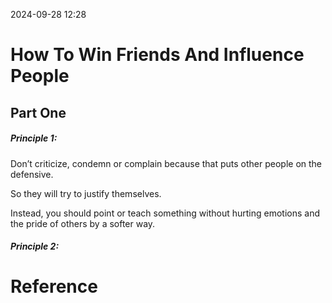 2024-09-28 12:28

# How To Win Friends And Influence People

## Part One
##### **Principle 1**:
Don’t criticize, condemn or complain because that puts other people on the defensive.

So they will try to justify themselves.

Instead, you should point or teach something without hurting emotions and the pride of others by a softer way.

##### **Principle 2**:


# Reference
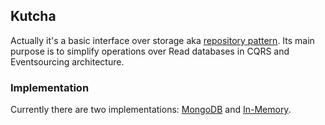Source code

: ## Kutcha
Actually it's a basic interface over storage aka [repository pattern](https://msdn.microsoft.com/en-us/library/ff649690.aspx). Its main purpose is to simplify operations over Read databases in CQRS and Eventsourcing architecture.

### Implementation 
Currently there are two implementations: [MongoDB](/src/Kutcha.MongoDb) and [In-Memory](/src/Kutcha.InMemory). 


	
	

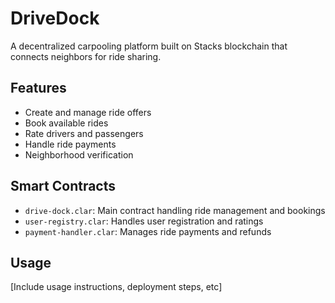 # DriveDock
A decentralized carpooling platform built on Stacks blockchain that connects neighbors for ride sharing.

## Features
- Create and manage ride offers
- Book available rides
- Rate drivers and passengers
- Handle ride payments
- Neighborhood verification

## Smart Contracts
- `drive-dock.clar`: Main contract handling ride management and bookings
- `user-registry.clar`: Handles user registration and ratings
- `payment-handler.clar`: Manages ride payments and refunds

## Usage
[Include usage instructions, deployment steps, etc]
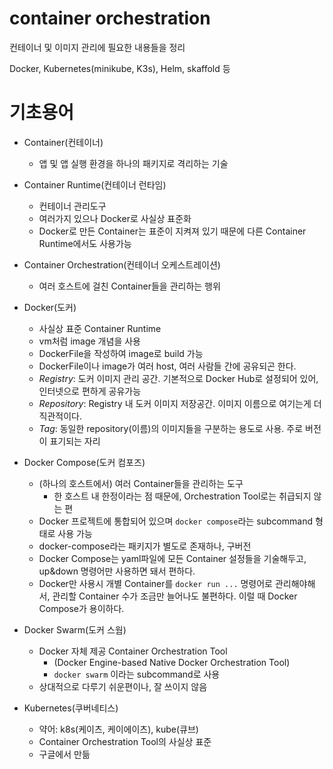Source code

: # container orchestration
컨테이너 및 이미지 관리에 필요한 내용들을 정리

Docker, Kubernetes(minikube, K3s), Helm, skaffold 등

# 기초용어
- Container(컨테이너)
	- 앱 및 앱 실행 환경을 하나의 패키지로 격리하는 기술
- Container Runtime(컨테이너 런타임)
	- 컨테이너 관리도구
	- 여러가지 있으나 Docker로 사실상 표준화
	- Docker로 만든 Container는 표준이 지켜져 있기 때문에 다른 Container Runtime에서도 사용가능
- Container Orchestration(컨테이너 오케스트레이션)
	- 여러 호스트에 걸친 Container들을 관리하는 행위

- Docker(도커)
	- 사실상 표준 Container Runtime
	- vm처럼 image 개념을 사용
	- DockerFile을 작성하여 image로 build 가능
	- DockerFile이나 image가 여러 host, 여러 사람들 간에 공유되곤 한다.
	- *Registry*: 도커 이미지 관리 공간. 기본적으로 Docker Hub로 설정되어 있어, 인터넷으로 편하게 공유가능
	- *Repository*: Registry 내 도커 이미지 저장공간. 이미지 이름으로 여기는게 더 직관적이다.
	- *Tag*: 동일한 repository(이름)의 이미지들을 구분하는 용도로 사용. 주로 버전이 표기되는 자리

- Docker Compose(도커 컴포즈)
	- (하나의 호스트에서) 여러 Container들을 관리하는 도구
		- 한 호스트 내 한정이라는 점 때문에, Orchestration Tool로는 취급되지 않는 편
	- Docker 프로젝트에 통합되어 있으며 `docker compose`라는 subcommand 형태로 사용 가능
	- docker-compose라는 패키지가 별도로 존재하나, 구버전
	- Docker Compose는 yaml파일에 모든 Container 설정들을 기술해두고, up&down 명령어만 사용하면 돼서 편하다.
	- Docker만 사용시 개별 Container를 `docker run ...` 명령어로 관리해야해서, 관리할 Container 수가 조금만 늘어나도 불편하다. 이럴 때 Docker Compose가 용이하다.

- Docker Swarm(도커 스웜)
	- Docker 자체 제공 Container Orchestration Tool
		- (Docker Engine-based Native Docker Orchestration Tool)
		- `docker swarm` 이라는 subcommand로 사용
	- 상대적으로 다루기 쉬운편이나, 잘 쓰이지 않음
- Kubernetes(쿠버네티스)
	- 약어: k8s(케이츠, 케이에이츠), kube(큐브)
	- Container Orchestration Tool의 사실상 표준
	- 구글에서 만듦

┄┄┄┄┄┄┄┄┄┄┄┄┄┄┄┄┄┄┄┄

● Problem to work on
An exact copy of the lines above, from the first through the line that holds "### Implementation", is what is needed; leave the pictures out.

● Exercise output
 2024-09-28 12:28

# How To Win Friends And Influence People

## Part One
##### **Principle 1**:
Don’t criticize, condemn or complain because that puts other people on the defensive.

So they will try to justify themselves.

Instead, you should point or teach something without hurting emotions and the pride of others by a softer way.

##### **Principle 2**:


# Reference
Source code

: ## Kutcha
Actually it's a basic interface over storage aka [repository pattern](https://msdn.microsoft.com/en-us/library/ff649690.aspx). Its main purpose is to simplify operations over Read databases in CQRS and Eventsourcing architecture.

### Implementation 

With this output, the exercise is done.